■ Task objective ■
Repeat precisely the span of lines below that opens with the line containing "For example, in" and closes with the line containing "different domains, such", both included.
*** Information shown
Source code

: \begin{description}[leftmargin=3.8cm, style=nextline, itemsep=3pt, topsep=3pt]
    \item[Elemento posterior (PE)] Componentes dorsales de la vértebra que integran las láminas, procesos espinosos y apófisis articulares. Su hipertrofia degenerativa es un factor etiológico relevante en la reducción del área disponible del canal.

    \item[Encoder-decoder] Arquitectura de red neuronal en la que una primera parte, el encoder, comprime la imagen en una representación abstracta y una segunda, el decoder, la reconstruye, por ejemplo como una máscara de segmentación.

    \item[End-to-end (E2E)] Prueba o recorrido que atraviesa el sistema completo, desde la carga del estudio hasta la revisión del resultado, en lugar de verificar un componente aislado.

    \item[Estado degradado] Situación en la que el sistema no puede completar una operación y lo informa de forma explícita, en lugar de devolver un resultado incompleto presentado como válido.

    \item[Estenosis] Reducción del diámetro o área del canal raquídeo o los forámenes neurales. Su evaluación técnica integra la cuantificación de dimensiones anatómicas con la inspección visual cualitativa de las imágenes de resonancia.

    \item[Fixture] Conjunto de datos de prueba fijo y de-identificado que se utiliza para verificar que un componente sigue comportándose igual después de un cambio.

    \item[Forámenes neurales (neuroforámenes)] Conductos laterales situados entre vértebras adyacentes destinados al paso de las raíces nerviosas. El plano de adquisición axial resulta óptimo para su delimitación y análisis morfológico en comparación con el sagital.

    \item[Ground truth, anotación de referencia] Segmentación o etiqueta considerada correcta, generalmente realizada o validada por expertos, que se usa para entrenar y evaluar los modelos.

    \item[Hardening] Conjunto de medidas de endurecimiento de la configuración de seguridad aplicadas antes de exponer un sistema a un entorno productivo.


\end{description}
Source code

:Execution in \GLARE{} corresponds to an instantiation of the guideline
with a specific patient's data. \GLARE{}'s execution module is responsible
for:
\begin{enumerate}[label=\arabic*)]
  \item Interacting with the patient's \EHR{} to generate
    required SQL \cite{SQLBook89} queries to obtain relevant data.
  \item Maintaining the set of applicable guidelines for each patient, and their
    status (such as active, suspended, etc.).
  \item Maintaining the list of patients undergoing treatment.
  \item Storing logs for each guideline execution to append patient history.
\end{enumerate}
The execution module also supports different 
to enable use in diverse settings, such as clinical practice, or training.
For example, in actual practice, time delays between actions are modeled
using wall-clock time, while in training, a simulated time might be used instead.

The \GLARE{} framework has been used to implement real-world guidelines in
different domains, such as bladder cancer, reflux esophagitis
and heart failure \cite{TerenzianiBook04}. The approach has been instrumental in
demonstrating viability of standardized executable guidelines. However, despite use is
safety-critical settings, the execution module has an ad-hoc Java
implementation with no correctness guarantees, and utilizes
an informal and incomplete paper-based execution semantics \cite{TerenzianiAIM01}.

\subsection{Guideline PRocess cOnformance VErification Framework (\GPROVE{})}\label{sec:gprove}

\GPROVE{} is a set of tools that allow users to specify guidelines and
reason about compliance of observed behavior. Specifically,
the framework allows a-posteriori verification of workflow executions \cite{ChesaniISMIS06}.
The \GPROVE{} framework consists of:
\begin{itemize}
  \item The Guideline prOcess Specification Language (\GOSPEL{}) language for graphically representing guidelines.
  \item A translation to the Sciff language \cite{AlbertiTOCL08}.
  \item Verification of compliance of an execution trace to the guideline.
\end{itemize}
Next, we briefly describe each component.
******
■ Answer to the problem ■
For example, in actual practice, time delays between actions are modeled
using wall-clock time, while in training, a simulated time might be used instead.

The \GLARE{} framework has been used to implement real-world guidelines in
different domains, such as bladder cancer, reflux esophagitis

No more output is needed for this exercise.